[REQUIRED ACTION]:
All records are to be retyped faithfully and completely.

(Beginning of DATA FOR REVIEW)

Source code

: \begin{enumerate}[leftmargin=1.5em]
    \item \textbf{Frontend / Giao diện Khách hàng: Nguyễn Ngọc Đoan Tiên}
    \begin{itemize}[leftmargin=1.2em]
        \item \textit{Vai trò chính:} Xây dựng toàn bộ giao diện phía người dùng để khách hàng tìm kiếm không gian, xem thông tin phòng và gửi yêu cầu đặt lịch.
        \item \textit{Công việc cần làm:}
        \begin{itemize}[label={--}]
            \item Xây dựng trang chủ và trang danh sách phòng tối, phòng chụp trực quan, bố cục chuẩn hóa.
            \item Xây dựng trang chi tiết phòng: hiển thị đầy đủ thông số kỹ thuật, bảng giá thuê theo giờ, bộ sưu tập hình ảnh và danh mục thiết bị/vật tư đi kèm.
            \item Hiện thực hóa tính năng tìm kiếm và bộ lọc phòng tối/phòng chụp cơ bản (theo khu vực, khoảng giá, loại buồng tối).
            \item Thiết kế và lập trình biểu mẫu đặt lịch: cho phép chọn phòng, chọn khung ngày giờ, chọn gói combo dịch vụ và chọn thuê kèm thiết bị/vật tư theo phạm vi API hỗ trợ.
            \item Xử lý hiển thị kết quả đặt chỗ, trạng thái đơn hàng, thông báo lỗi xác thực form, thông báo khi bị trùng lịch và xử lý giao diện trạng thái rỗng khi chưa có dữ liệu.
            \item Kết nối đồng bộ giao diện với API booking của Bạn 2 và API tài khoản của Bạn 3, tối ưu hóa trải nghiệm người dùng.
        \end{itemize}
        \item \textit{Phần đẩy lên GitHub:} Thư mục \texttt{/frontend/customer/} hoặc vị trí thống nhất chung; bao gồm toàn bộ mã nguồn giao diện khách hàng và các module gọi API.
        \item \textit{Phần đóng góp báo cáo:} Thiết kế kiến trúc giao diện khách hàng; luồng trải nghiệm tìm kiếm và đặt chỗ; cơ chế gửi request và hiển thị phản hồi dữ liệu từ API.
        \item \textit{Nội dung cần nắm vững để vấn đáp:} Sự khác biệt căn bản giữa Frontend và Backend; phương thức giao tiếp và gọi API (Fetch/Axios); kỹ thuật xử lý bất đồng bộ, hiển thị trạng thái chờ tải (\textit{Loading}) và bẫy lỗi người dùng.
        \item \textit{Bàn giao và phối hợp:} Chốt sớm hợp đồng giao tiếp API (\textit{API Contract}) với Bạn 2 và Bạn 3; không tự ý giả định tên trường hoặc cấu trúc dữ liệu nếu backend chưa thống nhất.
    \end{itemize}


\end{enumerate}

(End of DATA FOR REVIEW)

[YOUR RESPONSE]:
Source code

: \begin{enumerate}[leftmargin=1.5em]
    \item \textbf{Frontend / Giao diện Khách hàng: Nguyễn Ngọc Đoan Tiên}
    \begin{itemize}[leftmargin=1.2em]
        \item \textit{Vai trò chính:} Xây dựng toàn bộ giao diện phía người dùng để khách hàng tìm kiếm không gian, xem thông tin phòng và gửi yêu cầu đặt lịch.
        \item \textit{Công việc cần làm:}
        \begin{itemize}[label={--}]
            \item Xây dựng trang chủ và trang danh sách phòng tối, phòng chụp trực quan, bố cục chuẩn hóa.
            \item Xây dựng trang chi tiết phòng: hiển thị đầy đủ thông số kỹ thuật, bảng giá thuê theo giờ, bộ sưu tập hình ảnh và danh mục thiết bị/vật tư đi kèm.
            \item Hiện thực hóa tính năng tìm kiếm và bộ lọc phòng tối/phòng chụp cơ bản (theo khu vực, khoảng giá, loại buồng tối).
            \item Thiết kế và lập trình biểu mẫu đặt lịch: cho phép chọn phòng, chọn khung ngày giờ, chọn gói combo dịch vụ và chọn thuê kèm thiết bị/vật tư theo phạm vi API hỗ trợ.
            \item Xử lý hiển thị kết quả đặt chỗ, trạng thái đơn hàng, thông báo lỗi xác thực form, thông báo khi bị trùng lịch và xử lý giao diện trạng thái rỗng khi chưa có dữ liệu.
            \item Kết nối đồng bộ giao diện với API booking của Bạn 2 và API tài khoản của Bạn 3, tối ưu hóa trải nghiệm người dùng.
        \end{itemize}
        \item \textit{Phần đẩy lên GitHub:} Thư mục \texttt{/frontend/customer/} hoặc vị trí thống nhất chung; bao gồm toàn bộ mã nguồn giao diện khách hàng và các module gọi API.
        \item \textit{Phần đóng góp báo cáo:} Thiết kế kiến trúc giao diện khách hàng; luồng trải nghiệm tìm kiếm và đặt chỗ; cơ chế gửi request và hiển thị phản hồi dữ liệu từ API.
        \item \textit{Nội dung cần nắm vững để vấn đáp:} Sự khác biệt căn bản giữa Frontend và Backend; phương thức giao tiếp và gọi API (Fetch/Axios); kỹ thuật xử lý bất đồng bộ, hiển thị trạng thái chờ tải (\textit{Loading}) và bẫy lỗi người dùng.
        \item \textit{Bàn giao và phối hợp:} Chốt sớm hợp đồng giao tiếp API (\textit{API Contract}) với Bạn 2 và Bạn 3; không tự ý giả định tên trường hoặc cấu trúc dữ liệu nếu backend chưa thống nhất.
    \end{itemize}


\end{enumerate}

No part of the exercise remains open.